The other day I broke the household coffeepot. I priced a replacement on two websites, but, procrastinating, didn’t make a purchase. Later, I was skimming news online—and there was an ad for my replacement coffeepot, dancing on the edge of my screen. The ad knew who I was. The ad knew where I had been.
As news stories and privacy experts often remind us, we are living in the era of Big Data. Technological advances have made it possible for commercial entities, and political campaigns, to make sense of reams of information drawn from corporate databases, smartphones, web activity and other sources. The information can be analyzed, and cobbled together with other records and statistics, so as to draw an eerily detailed picture of individuals and their behaviors.
A silver lining to this cloud: Theatres, too, are increasingly able to use the tools of the Big Data era in marketing and fundraising, resulting in a greater level of efficiency in both areas.
Data mining is “the most valuable thing that we have done in terms of a marketing strategy that actually has revenue associated with it,” says Ian Tresselt, managing director of Baltimore’s Everyman Theatre. The company hired a consultant to assess the patron-related data Everyman already had, and then partnered with a firm that was able to dig deeper into the information and match it to other data. The resultant level of detail, Tresselt says, has allowed the company to make progress in “really understanding our patrons, who they are, where they come from, who else out there is like them, [who else] should we market to.” It’s an advance that has helped the company personalize direct mail and otherwise be more efficient in marketing to single-ticket buyers.

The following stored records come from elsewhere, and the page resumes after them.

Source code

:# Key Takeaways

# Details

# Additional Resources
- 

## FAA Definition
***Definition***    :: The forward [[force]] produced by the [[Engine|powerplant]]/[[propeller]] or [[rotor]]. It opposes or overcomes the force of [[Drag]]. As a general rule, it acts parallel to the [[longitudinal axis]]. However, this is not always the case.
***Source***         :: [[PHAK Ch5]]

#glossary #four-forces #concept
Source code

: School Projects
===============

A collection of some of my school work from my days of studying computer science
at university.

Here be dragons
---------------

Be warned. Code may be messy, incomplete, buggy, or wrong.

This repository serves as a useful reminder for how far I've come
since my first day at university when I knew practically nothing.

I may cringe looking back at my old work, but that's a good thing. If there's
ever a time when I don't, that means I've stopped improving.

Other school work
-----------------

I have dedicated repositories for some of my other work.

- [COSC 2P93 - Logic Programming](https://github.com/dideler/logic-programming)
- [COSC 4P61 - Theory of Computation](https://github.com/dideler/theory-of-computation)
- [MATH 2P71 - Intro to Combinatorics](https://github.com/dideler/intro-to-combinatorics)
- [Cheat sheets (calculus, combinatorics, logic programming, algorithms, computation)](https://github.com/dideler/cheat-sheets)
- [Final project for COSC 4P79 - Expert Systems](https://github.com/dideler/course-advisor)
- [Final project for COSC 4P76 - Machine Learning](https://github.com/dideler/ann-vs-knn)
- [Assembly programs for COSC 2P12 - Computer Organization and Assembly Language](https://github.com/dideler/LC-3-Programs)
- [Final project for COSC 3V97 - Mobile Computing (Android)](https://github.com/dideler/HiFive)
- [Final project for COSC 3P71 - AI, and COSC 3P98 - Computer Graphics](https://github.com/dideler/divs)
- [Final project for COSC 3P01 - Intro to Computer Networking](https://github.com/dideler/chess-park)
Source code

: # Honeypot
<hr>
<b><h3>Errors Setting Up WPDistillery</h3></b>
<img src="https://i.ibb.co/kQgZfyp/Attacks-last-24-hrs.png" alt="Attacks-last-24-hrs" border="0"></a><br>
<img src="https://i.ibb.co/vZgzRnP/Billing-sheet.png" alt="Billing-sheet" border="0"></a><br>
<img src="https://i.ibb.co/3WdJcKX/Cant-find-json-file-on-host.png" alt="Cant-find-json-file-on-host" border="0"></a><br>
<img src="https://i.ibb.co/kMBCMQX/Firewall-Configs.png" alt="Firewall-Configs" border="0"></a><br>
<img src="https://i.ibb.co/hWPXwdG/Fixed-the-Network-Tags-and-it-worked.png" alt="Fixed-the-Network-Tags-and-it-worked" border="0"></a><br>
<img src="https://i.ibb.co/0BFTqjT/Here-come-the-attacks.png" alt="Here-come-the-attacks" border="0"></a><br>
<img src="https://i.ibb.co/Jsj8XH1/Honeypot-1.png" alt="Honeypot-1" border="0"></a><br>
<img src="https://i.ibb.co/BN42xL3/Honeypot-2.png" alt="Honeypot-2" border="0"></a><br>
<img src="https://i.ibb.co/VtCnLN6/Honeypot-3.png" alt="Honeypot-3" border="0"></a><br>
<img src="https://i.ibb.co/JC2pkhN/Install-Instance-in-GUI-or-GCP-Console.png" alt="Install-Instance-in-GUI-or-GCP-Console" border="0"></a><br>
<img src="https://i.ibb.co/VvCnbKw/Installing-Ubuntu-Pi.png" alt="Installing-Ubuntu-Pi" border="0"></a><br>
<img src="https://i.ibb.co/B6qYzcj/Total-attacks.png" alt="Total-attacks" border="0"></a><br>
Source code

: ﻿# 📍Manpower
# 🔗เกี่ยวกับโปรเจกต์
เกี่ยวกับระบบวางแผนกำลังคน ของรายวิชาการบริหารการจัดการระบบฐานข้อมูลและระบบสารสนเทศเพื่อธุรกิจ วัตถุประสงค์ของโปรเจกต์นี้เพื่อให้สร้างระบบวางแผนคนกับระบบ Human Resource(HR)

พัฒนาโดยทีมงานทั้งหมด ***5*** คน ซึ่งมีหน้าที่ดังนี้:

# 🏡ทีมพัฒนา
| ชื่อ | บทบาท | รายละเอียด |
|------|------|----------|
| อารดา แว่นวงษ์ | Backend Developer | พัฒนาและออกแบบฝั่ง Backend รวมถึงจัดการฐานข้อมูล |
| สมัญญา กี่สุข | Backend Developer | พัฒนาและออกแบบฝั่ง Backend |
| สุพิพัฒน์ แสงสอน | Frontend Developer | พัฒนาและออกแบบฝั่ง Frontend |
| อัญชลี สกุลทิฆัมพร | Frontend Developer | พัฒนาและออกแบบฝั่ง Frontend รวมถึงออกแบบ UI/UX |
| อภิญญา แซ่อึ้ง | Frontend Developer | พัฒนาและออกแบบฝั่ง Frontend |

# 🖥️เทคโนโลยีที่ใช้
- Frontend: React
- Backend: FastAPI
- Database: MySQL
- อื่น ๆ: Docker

Tresselt notes that going this route requires an investment of dollars and time. “You have to allocate money to it,” he observes. “You have to be willing to put the time into looking at what your data person comes up with.”
Refined data can also aid a development department. Using information from its ticket and donor software, Seattle’s Taproot Theatre Company has been able to draw up a list of “people who have been subscribers for eight years or more and, on the other hand, have demonstrated very low giving capacity,” says producing artistic director Scott Nolte. He believes that outreach to these specific individuals—explaining very clearly what even modest gifts can help accomplish—can “expand their sense of ownership and vision” and turn them into donors. He compares support from such unassuming contributors to “the Hogwarts Express [that] goes to Platform 9 3/4” at King’s Cross Station in the Harry Potter books: It may be unobtrusive, but it can fulfill a vital function.
“What we’ve seen, thanks to technology, is a completely new way to communicate with our audience, to sell tickets, to manage revenue. It’s been about the most exciting thing I have experienced during the course of my career,” says Goodman Theatre executive director Roche Schulfer, who has been with the Chicago company for more than four decades. “It makes me want to keep going for years.”